The way to succeed in salesmanship is to get your goods into the front window and hustle for all you are worth. Hard work and grit open the door to the Success firm.

Two college students started out to sell copies of the same book. After some weeks in the field one wrote to headquarters as an excuse for his poor business that “everything had been trying to keep him down of late.” The weather had been so bad he could not get out a great deal of the time; then everybody was talking “hard times,” and no money, and making all sorts of excuses for not buying. He said he was so disgusted and discouraged that he saw nothing for it but to give up canvassing as a bad job.

The other young man, canvassing in similar territory, sent in his report about the same time. This is what he wrote: “In spite of bad weather and the fact that everybody is trying to hedge on account of the war scare and the general business depression I have had a banner week, and my commissions were over eighty dollars. I get used to this ‘hard times and no money,’ and ‘can’t afford it’ talk, and I just sail right in and overwhelm all these objections with my arguments. I make the people I talk to feel that it would be almost wicked to let the opportunity pass for securing a book, the reading of which has doubled and trebled the efficiency of a multitude of men and women and has been the turning point in hundreds of careers. I have made them feel that it will be cheap at almost any price, and that I am doing them a great favor in making it possible for them to secure this ambition-arousing book.”

This young man sold, on the average, to eight people out of ten he called upon during the week.

A traveling salesman for a big concern got it into his head that his territory out through the West was played out. His orders were shrinking, and he told his employers that the territory had simply been worked to a finish, that there was no use in staying in it any longer. His sales manager, however, knew the section well, and doubted the man’s glib statement. He put a young fellow in his place who had had very little experience, but who was a born hustler, full of energy, ambition and enthusiasm. On his first trip he more than doubled his predecessor’s record. He said he saw nothing to indicate a played-out route, and was confident that business would increase as he became better acquainted with the territory.

The fact was that, not the territory, but the man was played out. The older salesman was not willing to forego his comforts, his pleasures, to hustle for business. He was not willing to travel across the country in bad weather on the chance of getting an order in a small town. He preferred to remain in the Pullman cars, to go to the larger towns and sit around in hotel lobbys, to take things easy, to go to the theaters instead of hunting up new customers and making friends for the house. He wanted his “dead” territory changed, because he had no taste for hustling.
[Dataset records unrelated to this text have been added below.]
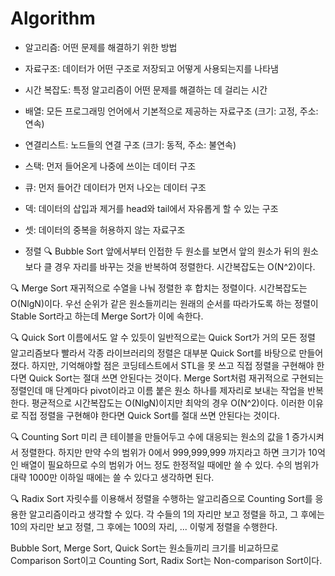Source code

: # Algorithm
* 알고리즘: 어떤 문제를 해결하기 위한 방법
* 자료구조: 데이터가 어떤 구조로 저장되고 어떻게 사용되는지를 나타냄

* 시간 복잡도: 특정 알고리즘이 어떤 문제를 해결하는 데 걸리는 시간

* 배열: 모든 프로그래밍 언어에서 기본적으로 제공하는 자료구조 (크기: 고정, 주소: 연속)
* 연결리스트: 노드들의 연결 구조 (크기: 동적, 주소: 불연속)

* 스택: 먼저 들어온게 나중에 쓰이는 데이터 구조

* 큐: 먼저 들어간 데이터가 먼저 나오는 데이터 구조

* 덱: 데이터의 삽입과 제거를 head와 tail에서 자유롭게 할 수 있는 구조

* 셋: 데이터의 중복을 허용하지 않는 자료구조

* 정렬
🔍 Bubble Sort
앞에서부터 인접한 두 원소를 보면서 앞의 원소가 뒤의 원소보다 클 경우 자리를 바꾸는 것을 반복하여 정렬한다.
시간복잡도는 O(N^2)이다.

🔍 Merge Sort
재귀적으로 수열을 나눠 정렬한 후 합치는 정렬이다.
시간복잡도는 O(NlgN)이다.
우선 순위가 같은 원소들끼리는 원래의 순서를 따라가도록 하는 정렬이 Stable Sort라고 하는데 Merge Sort가 이에 속한다.

🔍 Quick Sort
이름에서도 알 수 있듯이 일반적으로는 Quick Sort가 거의 모든 정렬 알고리즘보다 빨라서 각종 라이브러리의 정렬은 대부분 Quick Sort를 바탕으로 만들어졌다.
하지만, 기억해야할 점은 코딩테스트에서 STL을 못 쓰고 직접 정렬을 구현해야 한다면 Quick Sort는 절대 쓰면 안된다는 것이다.
Merge Sort처럼 재귀적으로 구현되는 정렬인데 매 단계마다 pivot이라고 이름 붙은 원소 하나를 제자리로 보내는 작업을 반복한다.
평균적으로 시간복잡도는 O(NlgN)이지만 최악의 경우 O(N^2)이다. 이러한 이유로 직접 정렬을 구현해야 한다면 Quick Sort를 절대 쓰면 안된다는 것이다.

🔍 Counting Sort
미리 큰 테이블을 만들어두고 수에 대응되는 원소의 값을 1 증가시켜서 정렬한다.
하지만 만약 수의 범위가 0에서 999,999,999 까지라고 하면 크기가 10억인 배열이 필요하므로 수의 범위가 어느 정도 한정적일 때에만 쓸 수 있다. 수의 범위가 대략 1000만 이하일 때에는 쓸 수 있다고 생각하면 된다.

🔍 Radix Sort
자릿수를 이용해서 정렬을 수행하는 알고리즘으로 Counting Sort를 응용한 알고리즘이라고 생각할 수 있다.
각 수들의 1의 자리만 보고 정렬을 하고, 그 후에는 10의 자리만 보고 정렬, 그 후에는 100의 자리, ... 이렇게 정렬을 수행한다.

Bubble Sort, Merge Sort, Quick Sort는 원소들끼리 크기를 비교하므로 Comparison Sort이고 Counting Sort, Radix Sort는 Non-comparison Sort이다.
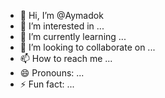 - 👋 Hi, I’m @Aymadok
- 👀 I’m interested in ...
- 🌱 I’m currently learning ...
- 💞️ I’m looking to collaborate on ...
- 📫 How to reach me ...
- 😄 Pronouns: ...
- ⚡ Fun fact: ...

<!---
Aymadok/Aymadok is a ✨ special ✨ repository because its `README.md` (this file) appears on your GitHub profile.
You can click the Preview link to take a look at your changes.
--->
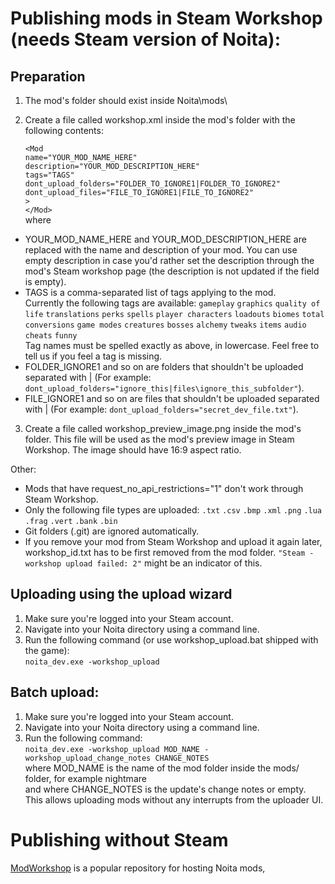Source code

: 
# Publishing mods in Steam Workshop (needs Steam version of Noita):

Preparation
---
1) The mod's folder should exist inside Noita\mods\

2) Create a file called workshop.xml inside the mod's folder with the following contents:

	`<Mod`<br>
		`name="YOUR_MOD_NAME_HERE"`<br>
		`description="YOUR_MOD_DESCRIPTION_HERE"`<br>
		`tags="TAGS"`<br>
		`dont_upload_folders="FOLDER_TO_IGNORE1|FOLDER_TO_IGNORE2"`<br>
		`dont_upload_files="FILE_TO_IGNORE1|FILE_TO_IGNORE2"`<br>
	`> `<br>
	`</Mod>`<br>
where 
- YOUR_MOD_NAME_HERE and YOUR_MOD_DESCRIPTION_HERE are replaced with the name and description of your mod. You can use empty description in case you'd rather set the description through the mod's Steam workshop page (the description is not updated if the field is empty).
- TAGS is a comma-separated list of tags applying to the mod.<br>Currently the following tags are available:
	`gameplay`
	`graphics`
	`quality of life`
	`translations`
	`perks`
	`spells`
	`player characters`
	`loadouts`
	`biomes`
	`total conversions`
	`game modes`
	`creatures`
	`bosses`
	`alchemy`
	`tweaks`
	`items`
	`audio`
	`cheats`
	`funny`<br>
Tag names must be spelled exactly as above, in lowercase. Feel free to tell us if you feel a tag is missing.
- FOLDER_IGNORE1 and so on are folders that shouldn't be uploaded separated with | (For example: `dont_upload_folders="ignore_this|files\ignore_this_subfolder"`).
- FILE_IGNORE1 and so on are files that shouldn't be uploaded separated with | (For example: `dont_upload_folders="secret_dev_file.txt"`).

3) Create a file called workshop_preview_image.png inside the mod's folder. This file will be used as the 
mod's preview image in Steam Workshop. The image should have 16:9 aspect ratio.

Other: 
- Mods that have request_no_api_restrictions="1" don't work through Steam Workshop.
- Only the following file types are uploaded:
	`.txt`
	`.csv`
	`.bmp`
	`.xml`
	`.png`
	`.lua`
	`.frag`
	`.vert`
	`.bank`
	`.bin`
- Git folders (.git) are ignored automatically.
- If you remove your mod from Steam Workshop and upload it again later, workshop_id.txt has to be first removed from the mod folder. `"Steam - workshop upload failed: 2"` might be an indicator of this.

Uploading using the upload wizard
---
1) Make sure you're logged into your Steam account.
2) Navigate into your Noita directory using a command line. 
3) Run the following command (or use workshop_upload.bat shipped with the game):<br>
	`noita_dev.exe -workshop_upload`

Batch upload:
---
1) Make sure you're logged into your Steam account.
2) Navigate into your Noita directory using a command line. 
3) Run the following command:<br>
	`noita_dev.exe -workshop_upload MOD_NAME -workshop_upload_change_notes CHANGE_NOTES`<br>
where MOD_NAME is the name of the mod folder inside the mods/ folder, for example nightmare<br>
and where CHANGE_NOTES is the update's change notes or empty.<br>
This allows uploading mods without any interrupts from the uploader UI.

# Publishing without Steam
[ModWorkshop](https://modworkshop.net/game/noita) is a popular repository for hosting Noita mods,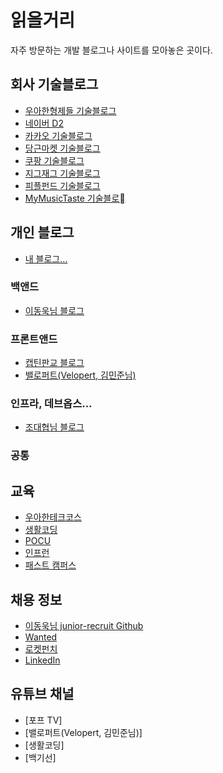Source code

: # 읽을거리
자주 방문하는 개발 블로그나 사이트를 모아놓은 곳이다.

## 회사 기술블로그
- [우아한형제들 기술블로그](http://woowabros.github.io/)
- [네이버 D2](https://d2.naver.com/home)
- [카카오 기술블로그](https://tech.kakao.com/)
- [당근마켓 기술블로그](https://medium.com/daangn)
- [쿠팡 기술블로그](https://medium.com/coupang-tech)
- [지그재그 기술블로그](https://devblog.croquis.com/ko/)
- [피플펀드 기술블로그](https://tech.peoplefund.co.kr/)
- [MyMusicTaste 기술블로](https://mymusictaste.github.io/)


## 개인 블로그
- [내 블로그...](https://velog.io/@codemcd)

### 백앤드
- [이동욱님 블로그](https://jojoldu.tistory.com/)

### 프론트앤드
- [캡틴판교 블로그](https://joshua1988.github.io/tech/)
- [밸로퍼트(Velopert, 김민준님)](https://velog.io/@velopert)

### 인프라, 데브옵스...
- [조대협님 블로그](https://bcho.tistory.com/)

### 공통


## 교육
- [우아한테크코스](https://woowacourse.github.io/)
- [생활코딩](https://opentutorials.org/course/1)
- [POCU](https://pocu.academy/ko)
- [인프런](https://www.inflearn.com/)
- [패스트 캠퍼스](https://www.fastcampus.co.kr/dev_online_algo/?gclid=Cj0KCQiA89zvBRDoARIsAOIePbAna4khr7JwP2g4SgOI1FhtB80HGb5d4RwVGsSifwEhC-qSDAu1uKAaAgwKEALw_wcB)


## 채용 정보
- [이동욱님 junior-recruit Github](https://github.com/jojoldu/junior-recruit-scheduler)
- [Wanted](https://www.wanted.co.kr/)
- [로켓펀치](https://www.rocketpunch.com/)
- [LinkedIn](https://www.linkedin.com/feed/)


## 유튜브 채널
- [포프 TV]
- [밸로퍼트(Velopert, 김민준님)]
- [생활코딩]
- [백기선]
His successor did not see any lack of life in that “played-out” route because he was “a live wire.” The trouble was not in the territory; it was in the man.

At an agricultural convention while discussing the slope of land which was best suited to a certain kind of fruit tree, an old farmer was called upon to express his opinion. He got up and said, “the slope of the land don’t make so much difference as the slope of the man.” It isn’t the slope of the territory that counts so much in selling as the slope of the salesman; that is everything. In every business it is always a question of the sort of a man behind the proposition. It is the slope of the man, his grit, his stick-to-it-iveness, that count most.

No matter how letter perfect you may be in the technique of salesmanship, or how well posted on all the rules of effective procedure, if you lack certain qualities you never will make a first-class salesman.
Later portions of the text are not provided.